Hasenstab: A lot of the market has this fear that when the Fed begins tapering or when the Fed begins to taper, there will be a dearth of capital in emerging markets and cause the implosion of many of these economies.

I think we need to take a step back on two fronts. First, tapering does not mean the withdrawal of capital. Tapering means no longer pumping additional capital into the pool. If we think about the global liquidity environment as a swimming pool, we've already pumped it well over full, and water is flowing over the edges. So what the Fed is talking about is just no longer pumping additional water into the pool. They're not talking about draining the pool.

Second, at the same time that the Fed is talking about no longer putting more water into that pool, Japan has just turned on the spigot, and they will be printing over $1 trillion over the course of the next year and flushing the world with additional global liquidity. The European Central Bank is talking about its own liquidity plans. Even though the Fed has stopped pumping, there are other major central banks that are moving to take over that.

And then when we look at the recipients of this capital in the emerging markets, there's a great degree of variance between those countries that are dependent upon global liquidity--Countries like Turkey, which have large current account deficits, they rely heavily on short-dated investments from foreigners--to place like Korea, which is actually a net capital exporter.

In fact, Korea has been exporting capital, not receiving capital in aggregate from the rest of the world. A country like Korea, with low levels of debt, a capital exporter, and higher interest rates, we see as very secure in an environment of Fed tapering.

The important thing is to understand what tapering really means. I don't think it's a dearth of capital. And number two is to then go country by country and ensure that we are invested in countries that should we see a tighter monetary environment, they can weather that.

Redmond: If these concerns are overblown, and by the sounds of it you do think they are, where do you think future opportunities may present themselves?

Hasenstab: Every time the market panics. Back in June, when the market panicked that Fed tapering was discussed in a serious effort, the market sold off in almost all emerging markets, whether it was Korea or Turkey or South Africa or Brazil. In periods like that, we go in and exploit that panic, and we add it to our exposure in a place like Korea.

As the market began to distill what this really meant, you see that the countries with the better fundamentals like Korea have now traded back to almost their [tighter spreads] over the last year, whereas some others have remained somewhat vulnerable.

We would expect in 2014 when we do actually see tapering, there will probably be periods of panic.
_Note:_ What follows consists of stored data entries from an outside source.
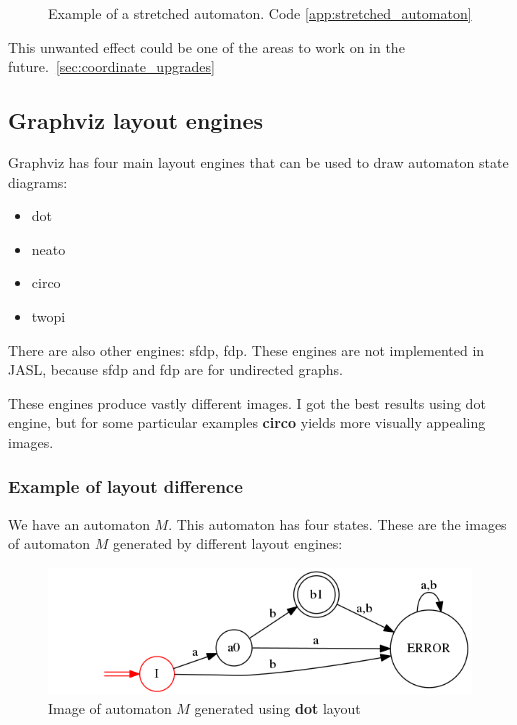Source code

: \documentclass{ctuthesis}
\begin{document}
\begin{figure}[H]
\caption{Example of a stretched automaton. Code \ref{app:stretched_automaton}}
\label{fig:stretched_automaton}
\end{figure}

This unwanted effect could be one of the areas to work on in the future.~\ref{sec:coordinate_upgrades}

\subsection{Graphviz layout engines}
Graphviz has four main layout engines that can be used to draw automaton state diagrams:
\begin{itemize}
	\item dot
	\item neato
	\item circo
	\item twopi
\end{itemize}

There are also other engines: sfdp, fdp. These engines are not implemented in JASL, because sfdp and fdp are for undirected graphs.

These engines produce vastly different images. I got the best results using dot engine, but for some particular examples \textbf{circo} yields more visually appealing images.
 
\subsubsection{Example of layout difference}
We have an automaton $M$. This automaton has four states. These are the images of automaton $M$ generated by different layout engines:

\begin{figure}[H]
\includegraphics[width=0.8\linewidth]{figures/layouts_dot.png}
\caption{Image of automaton $M$ generated using \textbf{dot} layout}
\label{fig:layout_diff_dot}
\end{figure}
\end{document}
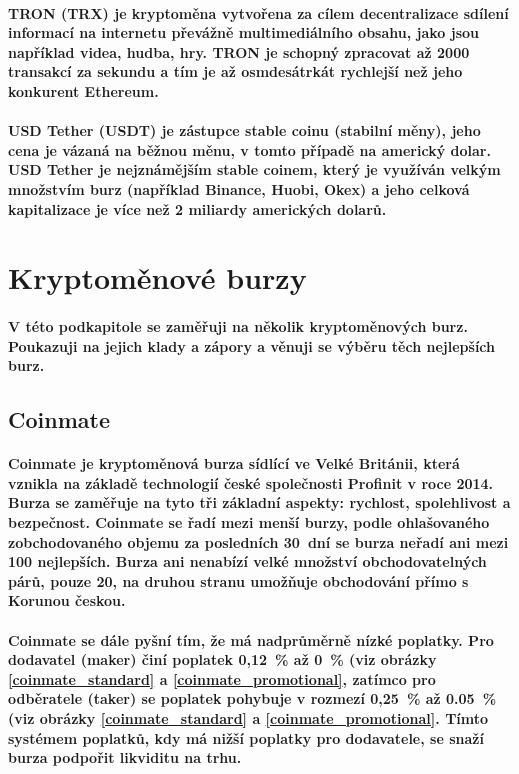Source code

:\documentclass[thesis=B,czech]{FITthesis}[2019/03/21]
\begin{document}
\paragraph{
TRON (TRX) je kryptoměna vytvořena za cílem decentralizace sdílení informací na internetu převážně multimediálního obsahu, jako jsou například videa, hudba, hry. TRON je schopný zpracovat až 2000 transakcí za sekundu a tím je až osmdesátrkát rychlejší než jeho konkurent Ethereum. \cite{finex_trx}
}
\paragraph{
USD Tether (USDT) je zástupce stable coinu (stabilní měny), jeho cena je vázaná na běžnou měnu, v tomto případě na americký dolar. USD Tether je nejznámějším stable coinem, který je využíván velkým množstvím burz (například Binance, Huobi, Okex) a jeho celková kapitalizace je více než 2 miliardy amerických dolarů. \cite{mlady_investor_stable_coin} 
}
\section{Kryptoměnové burzy}
\paragraph{
V této podkapitole se zaměřuji na několik kryptoměnových burz. Poukazuji na jejich klady a zápory a věnuji se výběru těch nejlepších burz.
}
\subsection{Coinmate}
\paragraph{
Coinmate je kryptoměnová burza sídlící ve Velké Británii, která vznikla na základě technologií české společnosti Profinit v roce 2014. Burza se zaměřuje na tyto tři základní aspekty: rychlost, spolehlivost a bezpečnost. Coinmate se řadí mezi menší burzy, podle ohlašovaného zobchodovaného objemu za posledních 30~dní se burza neřadí ani mezi 100 nejlepších. \cite{coinmarketcap} Burza ani nenabízí velké množství obchodovatelných párů, pouze 20, na druhou stranu umožňuje obchodování přímo s Korunou českou. 
}
\paragraph{
Coinmate se dále pyšní tím, že má nadprůměrně nízké poplatky. Pro dodavatel (maker) činí poplatek 0,12~\% až 0~\% (viz obrázky \ref{coinmate_standard} a \ref{coinmate_promotional}, zatímco pro odběratele (taker) se poplatek pohybuje v rozmezí 0,25~\% až 0.05~\% (viz obrázky \ref{coinmate_standard} a \ref{coinmate_promotional}. Tímto systémem poplatků, kdy má nižší poplatky pro dodavatele, se snaží burza podpořit likviditu na trhu. \cite{cryptowisser_coinmate} \cite{coinmate_fees}
}
\end{document}
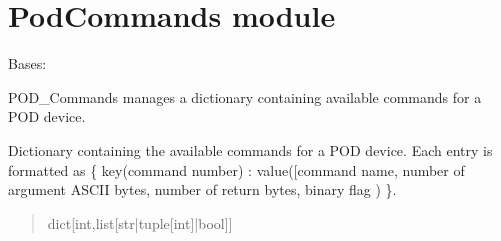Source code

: \documentclass[letterpaper,10pt,english]{sphinxmanual}
\begin{document}
\sphinxstepscope


\section{PodCommands module}
\label{\detokenize{PodCommands:module-PodCommands}}\label{\detokenize{PodCommands:podcommands-module}}\label{\detokenize{PodCommands::doc}}

\begin{fulllineitems}
\label{\detokenize{PodCommands:PodCommands.POD_Commands}}
\pysigstartsignatures
{}
\pysigstopsignatures
\sphinxAtStartPar
Bases: 

\sphinxAtStartPar
POD\_Commands manages a dictionary containing available commands for a POD device.

\begin{fulllineitems}
\label{\detokenize{PodCommands:PodCommands.POD_Commands.__commands}}
\pysigstartsignatures
{}
\pysigstopsignatures
\sphinxAtStartPar
Dictionary containing the available commands for             a POD device. Each entry is formatted as \{ key(command number) : value({[}command name, number             of argument ASCII bytes, number of return bytes, binary flag ) \}.
\begin{quote}\begin{description}
\sphinxAtStartPar
dict{[}int,list{[}str|tuple{[}int{]}|bool{]}{]}

\end{description}\end{quote}

\end{fulllineitems}



\end{fulllineitems}
\end{document}
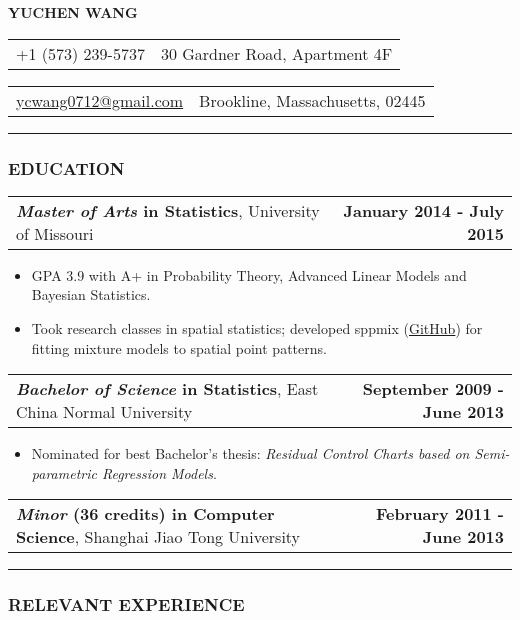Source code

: \documentclass[11pt]{article}
\makeatletter
\newcommand{\headerrow}[2]
{\begin{tabular*}{\linewidth}{l@{\extracolsep{\fill}}r}
	#1 & #2 \\
\end{tabular*}
}
\makeatother
\begin{document}
\begin{center}
	\huge\textbf{YUCHEN WANG}
\end{center}
\noindent\headerrow{+1 (573) 239-5737}{30 Gardner Road, Apartment 4F}
\headerrow{\href{mailto:ycwang0712@gmail.com}{ycwang0712@gmail.com}}{Brookline, Massachusetts, 02445}

\vspace{-.8em}
\hrule

\subsubsection*{\centering EDUCATION}
\vspace{-.3em}

\headerrow
	{\textbf{\emph{Master of Arts} in Statistics}, University of Missouri}
	{\textbf{January 2014 - July 2015}}
	\begin{itemize}
		\item GPA 3.9 with A+ in Probability Theory, Advanced Linear Models and Bayesian Statistics.
		\item Took research classes in spatial statistics; developed sppmix (\href{https://github.com/wangyuchen/sppmix}{GitHub}) for fitting mixture models to spatial point patterns.
	\end{itemize}
\noindent\headerrow
	{\textbf{\emph{Bachelor of Science} in Statistics}, East China Normal University}
	{\textbf{September 2009 - June 2013}}
	\begin{itemize}
		\item Nominated for best Bachelor's thesis: \textit{Residual Control Charts based on Semi-parametric Regression Models}.
	\end{itemize}
\noindent\headerrow
	{\textbf{\emph{Minor} (36 credits) in Computer Science}, Shanghai Jiao Tong University}
	{\textbf{February 2011 - June 2013}}


\vspace{-.8em}
\hrule


\subsubsection*{\centering RELEVANT EXPERIENCE}
\vspace{-.3em}
\end{document}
And as we've done in the past, the investments that we think have good long-term value if the market scoops them altogether, and as the saying goes, throws the baby out with the bathwater, we will go in there and extract value in those periods of panic.

Redmond: Concerns about China shifting to a consumer-led economy has some investors worried. So what are some of the key drivers that investors should be focusing on in regard to China and its progress?

Hasenstab: First of all, I don't think we should be concerned about China shifting to a consumer-led economy. It's only natural as a country goes through a development path from low to middle to higher income, that the shift goes from a very investment-led economy to one that is more balanced, and China is in the process of shifting between primarily an investment-led model to one that is more balanced between investment and consumption, one that looks more like an advanced economy in the U.S. or parts of Europe. That's nothing to be afraid of. It's happened in every transitional country.

In terms of judging China's success at moving up that development path to becoming a high-income country. I think one of the most important components is financial market reform. There has been a lot of suppression, distortions, and subsidies in their capital markets. They've remained relatively closed. And that has allowed for control, but it has also caused some inefficiencies, some misallocation of capital.

If financial reform can be successful and liberalize interest rates, open the capital accounts, it will allow capital to get allocated more efficiently. It will prevent future boom/bust cycles. And so, when we look at the success or ability of China to move up that value-added chain, we think it is very much tied to their ability to implement successful financial market reform.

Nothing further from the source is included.